The Marlins didn't tie the game until the ninth inning, after manager Tony La Russa had used Russ Springer for the last two outs of the eighth inning and Chris Perez to close in the ninth. Mike Jacobs spoiled Perez's chance to earn a save by clobbering a home run to right center field, his solo shot sending the game into extra innings. Other than that one mistake pitch, Perez did throw an excellent three outs.

La Russa would go on to use Ryan Franklin and Ron Villone, but when the Marlins secured a couple of bases with two outs in the eleventh inning, La Russa went to rookie Jason Motte.

With one pitch to earn a victory, Dan Uggla singled to left field, scoring Hanley Ramirez from third base. Things unravled just long enough to give the Marlins a couple more runs when Cody Ross fought off a Motte pitch to loop a single into right field near the foul line.
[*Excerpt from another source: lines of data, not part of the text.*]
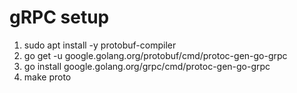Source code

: # gRPC setup
1. sudo apt install -y protobuf-compiler
2. go get -u google.golang.org/protobuf/cmd/protoc-gen-go-grpc
3. go install google.golang.org/grpc/cmd/protoc-gen-go-grpc
4. make proto
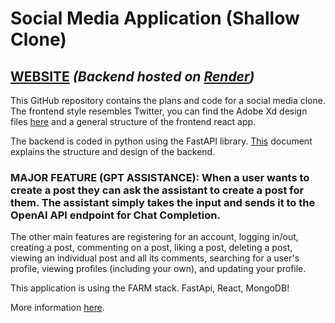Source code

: # Social Media Application (Shallow Clone)

## [WEBSITE](https://social-media-application-clone.netlify.app/) *(Backend hosted on [Render](https://render.com/))*
This GitHub repository contains the plans and code for a social media clone. The frontend style resembles Twitter, you can find the Adobe Xd design files [here](https://github.com/MatthewFoster02/social_app/blob/main/planning/frontend/FRONTEND.md) and a general structure of the frontend react app. 

The backend is coded in python using the FastAPI library. [This](https://github.com/MatthewFoster02/social_app/blob/main/planning/backend/BACKEND.md) document explains the structure and design of the backend.

### MAJOR FEATURE (GPT ASSISTANCE): When a user wants to create a post they can ask the assistant to create a post for them. The assistant simply takes the input and sends it to the OpenAI API endpoint for Chat Completion.

The other main features are registering for an account, logging in/out, creating a post, commenting on a post, liking a post, deleting a post, viewing an individual post and all its comments, searching for a user's profile, viewing profiles (including your own), and updating your profile.

This application is using the FARM stack. FastApi, React, MongoDB!

More information [here](https://www.mongodb.com/developer/languages/python/farm-stack-fastapi-react-mongodb/).
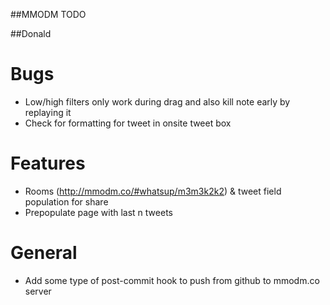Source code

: ##MMODM TODO

##Donald

# Bugs
* Low/high filters only work during drag and also kill note early by replaying it
* Check for formatting for tweet in onsite tweet box

# Features
* Rooms (http://mmodm.co/#whatsup/m3m3k2k2) & tweet field population for share
* Prepopulate page with last n tweets

# General
* Add some type of post-commit hook to push from github to mmodm.co server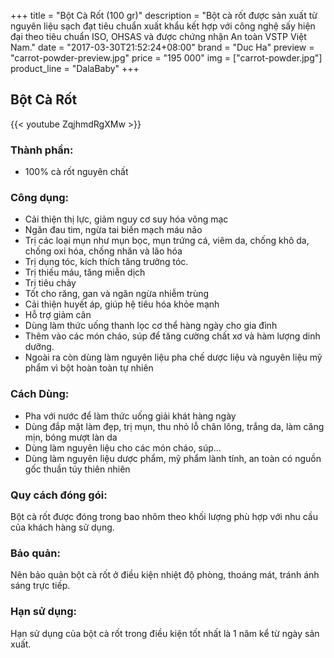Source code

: +++
title = "Bột Cà Rốt (100 gr)"
description = "Bột cà rốt được sản xuất từ nguyên liệu sạch đạt tiêu chuẩn xuất khẩu kết hợp với công nghệ sấy hiện đại theo tiêu chuẩn ISO, OHSAS và được chứng nhận An toàn VSTP Việt Nam."
date = "2017-03-30T21:52:24+08:00"
brand = "Duc Ha"
preview = "carrot-powder-preview.jpg"
price = "195 000"
img = ["carrot-powder.jpg"]
product_line = "DalaBaby"
+++

## Bột Cà Rốt

{{< youtube ZqjhmdRgXMw >}}

### Thành phần:
* 100% cà rốt nguyên chất

### Công dụng:

* Cải thiện thị lực, giảm nguy cơ suy hóa võng mạc
* Ngăn đau tim, ngừa tai biến mạch máu não
* Trị các loại mụn như mụn bọc, mụn trứng cá, viêm da, chống khô da, chống oxi hóa, chống nhăn và lão hóa
* Trị dụng tóc, kích thích tăng trưởng tóc.
* Trị thiếu máu, tăng miễn dịch
* Trị tiêu chảy
* Tốt cho răng, gan và ngăn ngừa nhiễm trùng
* Cải thiện huyết áp, giúp hệ tiêu hóa khỏe mạnh
* Hỗ trợ giảm cân
* Dùng làm thức uống thanh lọc cơ thể hàng ngày cho gia đình
* Thêm vào các món cháo, súp để tăng cường chất xơ và hàm lượng dinh dưỡng.
* Ngoài ra còn dùng làm nguyên liệu pha chế dược liệu và nguyên liệu mỹ phẩm vì bột hoàn toàn tự nhiên

### Cách Dùng:
* Pha với nước để làm thức uống giải khát hàng ngày
* Dùng đắp mặt làm đẹp, trị mụn, thu nhỏ lỗ chân lông, trắng da, làm căng mịn, bóng mượt làn da
* Dùng làm nguyên liệu cho các món cháo, súp…
* Dùng làm nguyên liệu dược phẩm, mỹ phẩm lành tính, an toàn có nguồn gốc thuần túy thiên nhiên
​

### Quy cách đóng gói: 
Bột cà rốt được đóng trong bao nhôm theo khối lượng phù hợp với nhu cầu của khách hàng sử dụng. 

### Bảo quản:
​Nên bảo quản bột cà rốt ở điều kiện nhiệt độ phòng, thoáng mát, tránh ánh sáng trực tiếp.

### Hạn sử dụng:
​Hạn sử dụng của bột cà rốt trong điều kiện tốt nhất là 1 năm kể từ ngày sản xuất.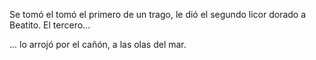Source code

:Se tomó el tomó el primero de un trago, le dió el segundo licor dorado a Beatito. El tercero...

... lo arrojó por el cañón, a las olas del mar.
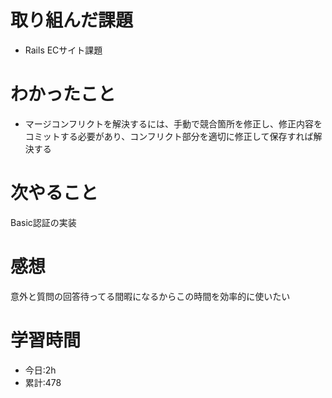 # 取り組んだ課題
  - Rails ECサイト課題
# わかったこと
*   マージコンフリクトを解決するには、手動で競合箇所を修正し、修正内容をコミットする必要があり、コンフリクト部分を適切に修正して保存すれば解決する
 
# 次やること
Basic認証の実装
# 感想
意外と質問の回答待ってる間暇になるからこの時間を効率的に使いたい
# 学習時間
- 今日:2h
- 累計:478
Felipe Lopez, playing left field as a substitute, could not throw out Jorge Cantu at home, but when he bobbled the ball on the transfer from glove to throwing hand, Uggla came around to score, the Marlins going up 4-1.
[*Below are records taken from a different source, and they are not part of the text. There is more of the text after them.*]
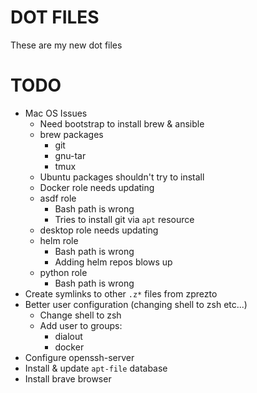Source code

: # DOT FILES
These are my new dot files

# TODO
- Mac OS Issues
  - Need bootstrap to install brew & ansible
  - brew packages
    - git
    - gnu-tar
    - tmux
  - Ubuntu packages shouldn't try to install
  - Docker role needs updating
  - asdf role
    - Bash path is wrong
    - Tries to install git via `apt` resource
  - desktop role needs updating
  - helm role
    - Bash path is wrong
    - Adding helm repos blows up
  - python role
    - Bash path is wrong
- Create symlinks to other `.z*` files from zprezto
- Better user configuration (changing shell to zsh etc...)
  - Change shell to zsh
  - Add user to groups:
    - dialout
    - docker
- Configure openssh-server
- Install & update `apt-file` database
- Install brave browser
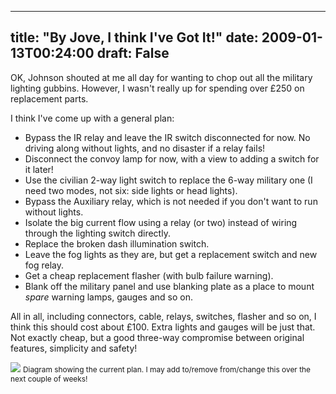 
---
title: "By Jove, I think I've Got It!"
date: 2009-01-13T00:24:00
draft: False
---

OK, Johnson shouted at me all day for wanting to chop out all the military lighting <span>gubbins</span>.  However, I wasn't really up for spending over £250 on replacement parts.

I think I've come up with a general plan:
<ul><li>Bypass the IR relay and leave the IR switch disconnected for now.  No driving along without lights, and no disaster if a relay fails!</li><li>Disconnect the convoy lamp for now, with a view to adding a switch for it later!
</li><li>Use the civilian 2-way light switch to replace the 6-way military one (I need two modes, not six: side lights or head lights).</li><li>Bypass the Auxiliary relay, which is not needed if you don't want to run without lights.
</li><li>Isolate the big current flow using a relay (or two) instead of wiring through the lighting switch directly.</li><li>Replace the broken dash <span>illumination</span> switch.
</li><li>Leave the fog lights as they are, but get a replacement switch and new fog relay.</li><li>Get a cheap replacement flasher (with bulb failure warning).</li><li>Blank off the military panel and use blanking plate as a place to mount <span style="font-style: italic;">spare</span> warning lamps, <span>gauges</span> and so on.
</li></ul>All in all, including connectors, cable, relays, switches, flasher and so on, I think this should cost about £100.  Extra lights and gauges will be just that.  Not exactly cheap, but a good three-way compromise between original features, simplicity and safety!

<a href="http://danandtheduke.co.uk/uploaded_images/TheDuke-744559.png"><img src="http://danandtheduke.co.uk/uploaded_images/TheDuke-744552.png"/></a>
<span style="font-size:85%;">Diagram showing the current plan.  I may add to/remove from/change this over the next couple of weeks!</span>
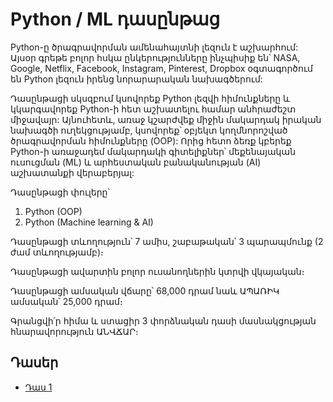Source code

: # Python / ML դասընթաց

Python-ը ծրագրավորման ամենահայտնի լեզուն է աշխարհում: Այսօր գրեթե բոլոր հսկա ընկերությունները ինչպիսիք են՝ NASA, Google, Netflix, Facebook, Instagram, Pinterest, Dropbox օգտագործում են Python լեզուն իրենց նորարարական նախագծերում:

Դասընթացի սկսզբում կսովորեք Python լեզվի հիմունքները և կկարգավորեք Python-ի հետ աշխատելու համար անհրաժեշտ միջավայր: Այնուհետև, առաջ կշարժվեք միջին մակարդակ իրական նախագծի ուղեկցությամբ, կսովորեք՝ օբյեկտ կողմնորոշված ծրագրավորման հիմունքները (OOP): Որից հետո ձեռք կբերեք Python-ի առաջադեմ մակարդակի գիտելիքներ՝ մեքենայական ուսուցման (ML) և արհեստական բանականության (AI) աշխատանքի վերաբերյալ:

Դասընթացի փուլերը՝

1. Python (OOP)
2. Python (Machine learning & AI)

Դասընթացի տևողություն՝ 7 ամիս, շաբաթական՝ 3 պարապմունք (2 ժամ տևողությամբ)։

Դասընթացի ավարտին բոլոր ուսանողներին կտրվի վկայական։

Դասընթացի ամսական վճարը՝ 68,000 դրամ նաև ԱՊԱՌԻԿ ամսական՝ 25,000 դրամ։

Գրանցվի՛ր հիմա և ստացիր 3 փորձնական դասի մասնակցության հնարավորություն ԱՆՎՃԱՐ։


## Դասեր

- [Դաս 1](https://github.com/devopshayk/smartcode-python-lessons/tree/main/Lesson1)
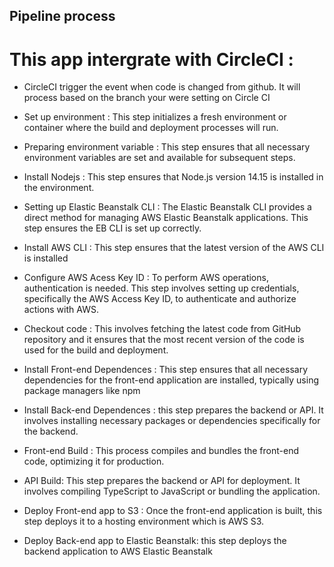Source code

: ## Pipeline process

# This app intergrate with CircleCI :

- CircleCI trigger the event when code is changed from github. It will process based on the branch your were setting on Circle CI

- Set up environment : This step initializes a fresh environment or container where the build and deployment processes will run.

- Preparing environment variable : This step ensures that all necessary environment variables are set and available for subsequent steps.

- Install Nodejs : This step ensures that Node.js version 14.15 is installed in the environment.

- Setting up Elastic Beanstalk CLI : The Elastic Beanstalk CLI provides a direct method for managing AWS Elastic Beanstalk applications. This step ensures the EB CLI is set up correctly.

- Install AWS CLI : This step ensures that the latest version of the AWS CLI is installed

- Configure AWS Acess Key ID : To perform AWS operations, authentication is needed. This step involves setting up credentials, specifically the AWS Access Key ID, to authenticate and authorize actions with AWS.

- Checkout code : This involves fetching the latest code from GitHub repository and it ensures that the most recent version of the code is used for the build and deployment.

- Install Front-end Dependences : This step ensures that all necessary dependencies for the front-end application are installed, typically using package managers like npm

- Install Back-end Dependences : this step prepares the backend or API. It involves installing necessary packages or dependencies specifically for the backend.

- Front-end Build : This process compiles and bundles the front-end code, optimizing it for production.

- API Build: This step prepares the backend or API for deployment. It involves compiling TypeScript to JavaScript or bundling the application.

- Deploy Front-end app to S3 : Once the front-end application is built, this step deploys it to a hosting environment which is AWS S3.

- Deploy Back-end app to Elastic Beanstalk: this step deploys the backend application to AWS Elastic Beanstalk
The Cards went down one-two-three in the bottom of the frame, once more doing well in some aspects of the game while falling short in others. Low offense was the culprit tonight.
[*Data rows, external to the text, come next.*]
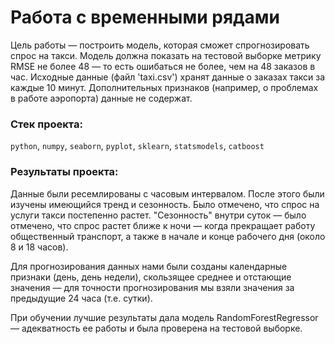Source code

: # Работа с временными рядами
Цель работы — построить модель, которая сможет спрогнозировать спрос на такси. Модель должна показать на тестовой выборке метрику RMSE не более 48 — то есть ошибаться не более, чем на 48 заказов в час. Исходные данные (файл 'taxi.csv') хранят данные о заказах такси за каждые 10 минут. Дополнительных признаков (например, о проблемах в работе аэропорта) данные не содержат.
### Стек проекта:
`python`, `numpy`, `seaborn`, `pyplot`, `sklearn`, `statsmodels`, `catboost`
### Результаты проекта:

Данные были ресемлированы с часовым интервалом. После этого были изучены имеющийся тренд и сезонность. Было отмечено, что спрос на услуги такси постепенно растет. "Сезонность" внутри суток — было отмечено, что спрос растет ближе к ночи — когда прекращает работу общественный транспорт, а также в начале и конце рабочего дня (около 8 и 18 часов).

Для прогнозирования данных нами были созданы календарные признаки (день, день недели), скользящее среднее и отстающие значения — для точности прогнозирования мы взяли значения за предыдущие 24 часа (т.е. сутки).

При обучении лучшие результаты дала модель RandomForestRegressor — адекватность ее работы и была проверена на тестовой выборке.
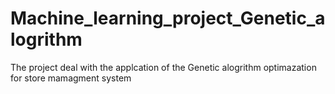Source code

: # Machine_learning_project_Genetic_alogrithm
The project deal with the applcation of the Genetic alogrithm optimazation for store mamagment system
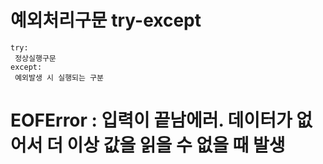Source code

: # 예외처리구문 try-except

    try:
     정상실행구문
    except:
     예외발생 시 실행되는 구분

 # EOFError : 입력이 끝남에러. 데이터가 없어서 더 이상 값을 읽을 수 없을 때 발생
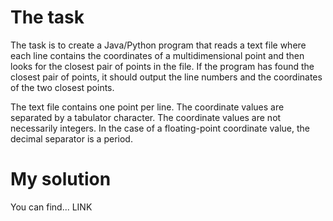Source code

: # The task

The task is to create a Java/Python program that reads a text file where each line contains the coordinates of a multidimensional point and then looks for the closest pair of points in the file. 
If the program has found the closest pair of points, it should output the line numbers and the coordinates of the two closest points.

The text file contains one point per line. 
The coordinate values are separated by a tabulator character. 
The coordinate values are not necessarily integers. 
In the case of a floating-point coordinate value, the decimal separator is a period.

# My solution

You can find... LINK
The frustrating part of the loss was that the Phillies won 3-0 over the Mets, moving farther ahead in the Wild Card race, and losing ground to the Wild Card leading Brewers, who edged the Padres in extra innings. About the only break the Cards got was that the Astros lost 5-3 to the Rockies.

In the NL Central, then, the Cards are now 10.0 games behind the division-leading Cubs. The Brewers are only 4.0 games out of first, putting the Cards 6.0 out of second place (and Wild Card lead). Due to their loss, the Astros remain a game behind the Cardinals, who remain in third place.

The bigger problem the Cards have is that they've now let the Phillies slip ahead of them by a couple games, and with the shrinking supply of games left to play, the odds of success get worse with each game. It's one thing when a team has to win x amount of games to make the playoffs, but it's quite another when you have to rely on other teams to lose.

There may not be another team in the majors that has come so close to doing better than well and come up short, about thirty times! No one feels sorry for you in the Bigs, however, and the Cardinals know it, so again they will have to rely on their toughness to start another day anew, hopefully with the short memory of a relief pitcher.